# Ve(te) al supermercado



## muycuriosa

Quiero decir: 
'Geh in den Supermarkt und kauf ein Kilo Trauben, ein paar Äpfel ...'

Digo: 
'Ve al supermercado y compra un kilo de uvas, unas manzanas ...'
o 'Vete al supermercado y ....'?

Muchas gracias por vuestra ayuda.


----------



## spielenschach

'Ve al supermercado y


----------



## muycuriosa

Gracias por la respuesta, Spielenschach, pero es un espanol el que me ha dicho que él diría más bien: Vete al supermercado ...

A ver ...


----------



## Aurin

"Ve" ist Imperativ von ir und "vete" von irse. Beides ist möglich. Es gibt im spanischen Forum einen Beitrag darüber:
http://forum.wordreference.com/showthread.php?t=428568


----------



## muycuriosa

Danke, Aurin, vor allem auch für den Verweis auf den thread zu 'irse'.

Die grammatische Struktur war in diesem Fall nicht mein Problem, die Frage bezog sich eher auf den üblichen Gebrauch und eventuelle Unterschiede.

Gut zu wissen, dass beides möglich ist - allerdings frage ich mich nach Lesen des thread doch, wie es bei meinem Beispiel mit Unterschieden aussieht.


----------



## Dudu678

muycuriosa said:


> Die grammatische Struktur war in diesem Fall nicht mein Problem, die Frage bezog sich eher auf den üblichen Gebrauch und eventuelle Unterschiede.


Ya te lo han dicho, pero quizá si lo digo yo también te quedarás con menos dudas si cabe.

Ambas son perfectamente válidas.
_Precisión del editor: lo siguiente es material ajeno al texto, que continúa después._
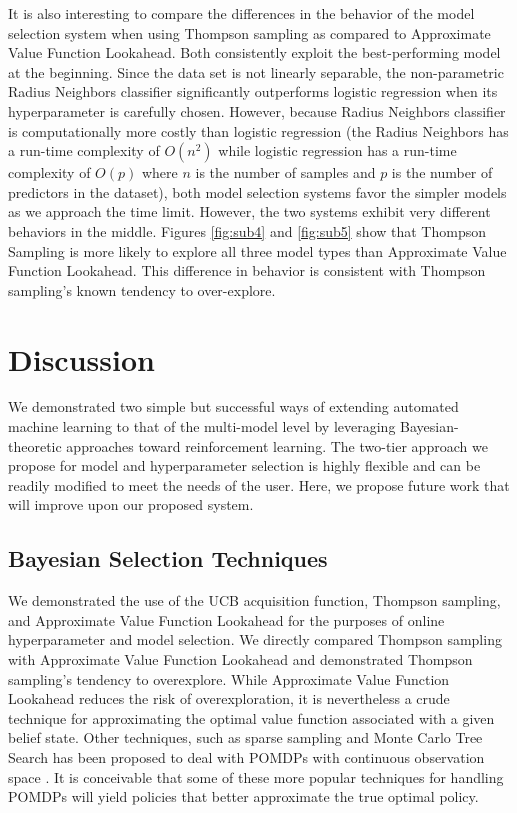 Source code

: \documentclass{article}
\begin{document}
It is also interesting to compare the differences in the behavior of the model selection system when using Thompson sampling as compared to Approximate Value Function Lookahead. Both consistently exploit the best-performing model at the beginning. Since the data set is not linearly separable, the non-parametric Radius Neighbors classifier significantly outperforms logistic regression when its hyperparameter is carefully chosen. However, because Radius Neighbors classifier is computationally more costly than logistic regression (the Radius Neighbors has a run-time complexity of $O(n^2)$ while logistic regression has a run-time complexity of $O(p)$ where $n$ is the number of samples and $p$ is the number of predictors in the dataset), both model selection systems favor the simpler models as we approach the time limit. However, the two systems exhibit very different behaviors in the middle. Figures \ref{fig:sub4} and \ref{fig:sub5} show that Thompson Sampling is more likely to explore all three model types than Approximate Value Function Lookahead. This difference in behavior is consistent with Thompson sampling's known tendency to over-explore.

\section{Discussion}
We demonstrated two simple but successful ways of extending automated machine learning to that of the multi-model level by leveraging Bayesian-theoretic approaches toward reinforcement learning. The two-tier approach we propose for model and hyperparameter selection is highly flexible and can be readily modified to meet the needs of the user. Here, we propose future work that will improve upon our proposed system.

\subsection{Bayesian Selection Techniques}
We demonstrated the use of the UCB acquisition function, Thompson sampling, and Approximate Value Function Lookahead for the purposes of online hyperparameter and model selection. We directly compared Thompson sampling with Approximate Value Function Lookahead and demonstrated Thompson sampling's tendency to overexplore. While Approximate Value Function Lookahead reduces the risk of overexploration, it is nevertheless a crude technique for approximating the optimal value function associated with a given belief state. Other techniques, such as sparse sampling and Monte Carlo Tree Search has been proposed to deal with POMDPs with continuous observation space \cite{adaptive}. It is conceivable that some of these more popular techniques for handling POMDPs will yield policies that better approximate the true optimal policy.
\end{document}
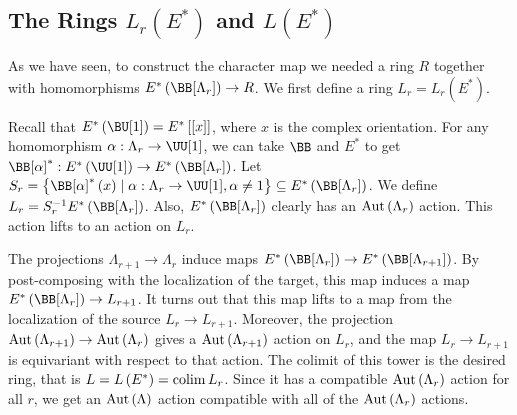 \subsection{The Rings \texorpdfstring{$L_r\left(E^*\right)$}{Lr(E*)} and \texorpdfstring{$L\left(E^*\right)$}{L(E*)}}

As we have seen, to construct the character map we needed a ring $R$ together with homomorphisms $E^*\left(\BB[\Lambda_r]\right) \to R$.
We first define a ring $L_r = L_r\left(E^*\right)$.

Recall that $E^*\left(\BU[1]\right) = E^*\left[\left[x\right]\right]$, where $x$ is the complex orientation.
For any homomorphism $\alpha: \Lambda_r \to \UU[1]$, we can take $\BB$ and $E^*$ to get $\BB[\alpha]^*: E^*\left(\UU[1]\right) \to E^*\left(\BB[\Lambda_r]\right)$.
Let $S_r = \left\{ \BB[\alpha]^*\left(x\right) \mid \alpha: \Lambda_r \to \UU[1], \alpha \neq 1 \right\} \subseteq E^*\left(\BB[\Lambda_r]\right)$.
We define $L_r = S_r^{-1} E^*\left(\BB[\Lambda_r]\right)$.
Also, $E^*\left(\BB[\Lambda_r]\right)$ clearly has an $\operatorname{Aut}\left(\Lambda_r\right)$ action. 
This action lifts to an action on $L_r$. 

The projections $\Lambda_{r+1} \to \Lambda_r$ induce maps $E^*\left(\BB[\Lambda_r]\right) \to E^*\left(\BB[\Lambda_{r+1}]\right)$.
By post-composing with the localization of the target, this map induces a map $E^*\left(\BB[\Lambda_r]\right) \to L_{r+1}$.
It turns out that this map lifts to a map from the localization of the source $L_r \to L_{r+1}$. 
Moreover, the projection $\operatorname{Aut}\left(\Lambda_{r+1}\right) \to \operatorname{Aut}\left(\Lambda_r\right)$ gives a $\operatorname{Aut}\left(\Lambda_{r+1}\right)$ action on $L_r$, and the map $L_r \to L_{r+1}$ is equivariant with respect to that action. 
The colimit of this tower is the desired ring, that is $L = L\left(E^*\right) = \operatorname{colim} L_r$.
Since it has a compatible $\operatorname{Aut}\left(\Lambda_r\right)$ action for all $r$, we get an $\operatorname{Aut}\left(\Lambda\right)$ action compatible with all of the $\operatorname{Aut}\left(\Lambda_r\right)$ actions.

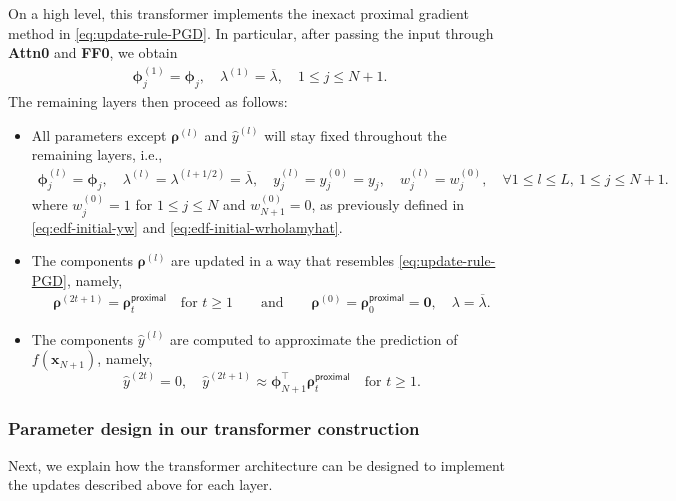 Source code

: \documentclass[english]{article}
\begin{document}
On a high level, this transformer implements the inexact proximal gradient method in \eqref{eq:update-rule-PGD}.
In particular, after passing the input through \textbf{Attn0} and \textbf{FF0}, we obtain
%
\begin{align*}
{\bm \phi}_j^{(1)} = {\bm \phi}_j,\quad \lambda^{(1)} = \overline{\lambda},\quad 1\le j\le N+1.
\end{align*}
%
The remaining layers then proceed as follows: 
%
\begin{itemize}
    \item All parameters except ${\bm \rho}^{(l)}$ and $\widehat{y}^{(l)}$ will stay fixed throughout the remaining layers, i.e.,  
%
\begin{align}
{\bm \phi}_j^{(l)} = {\bm \phi}_j,\quad \lambda^{(l)} = \lambda^{(l+1/2)} = \overline{\lambda},\quad y_j^{(l)} = y_j^{(0)} = y_j,\quad w_j^{(l)} = w_j^{(0)},\quad \forall 1\le l\le L,~  1\le j\le N+1.
\end{align}
where $w_j^{(0)} = 1$ for $1\le j\le N$ and $w_{N+1}^{(0)} = 0$, as previously defined in \eqref{eq:edf-initial-yw} and \eqref{eq:edf-initial-wrholamyhat}.
%

\item The components ${\bm \rho}^{(l)}$ are updated in a way that resembles \eqref{eq:update-rule-PGD}, namely, 
%
\begin{align}\label{eq:rela-rhol-rhot}
{\bm \rho}^{(2t+1)} = {\bm \rho}_t^{\mathsf{proximal}}\quad \text{for }t\ge 1  \qquad \text{and}\qquad {\bm \rho}^{(0)} = {\bm \rho}_0^{\mathsf{proximal}} = {\bm 0},\quad \lambda = \overline{\lambda}.
\end{align}

\item The components $\widehat{y}^{(l)}$ are computed to approximate the prediction of $f({\bm x}_{N+1})$, namely, 
$$
\widehat{y}^{(2t)} = 0,\quad \widehat{y}^{(2t+1)}\approx {\bm \phi}_{N+1}^{\top}{\bm \rho}_t^{\mathsf{proximal}}\quad \text{for }t\ge 1.
$$
\end{itemize}





\subsubsection{Parameter design in our transformer construction}
%
Next, we explain how the transformer architecture can be designed to implement the updates described above for each layer. 
\end{document}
El pronombre _te_, completamente opcional, sólo indica que se inicia la acción. En el caso del imperativo este matiz apenas se aprecia.

En expresiones fijas se utiliza siempre _vete_ ya que como sabes nos gusta mucho esto de decir _irse_ en lugar de _ir_, siendo ambas igualmente válidas:

_¡Vete al infierno!

_


Avié said:


> "*-te*" es un incremento reflexivo, refuerza la implicación del sujeto en la acción.



En este caso más que reflejar la implicación, como suele ocurrir con estos incrementos, indica que se inicia la acción en ese momento. Concretamente se llama *incoativo*, y es uno de los posibles incrementos junto con el _dativo ético_ y alguno que seguro he olvidado.

Espero no haber complicado más lo sencillo.

Saludos.


----------



## muycuriosa

Dudu678 said:


> Espero no haber complicado más lo sencillo.


 
Dudu, muchas gracias a ti también. 
Y seguro que no has complicado lo sencillo; para mí está más claro ahora.


----------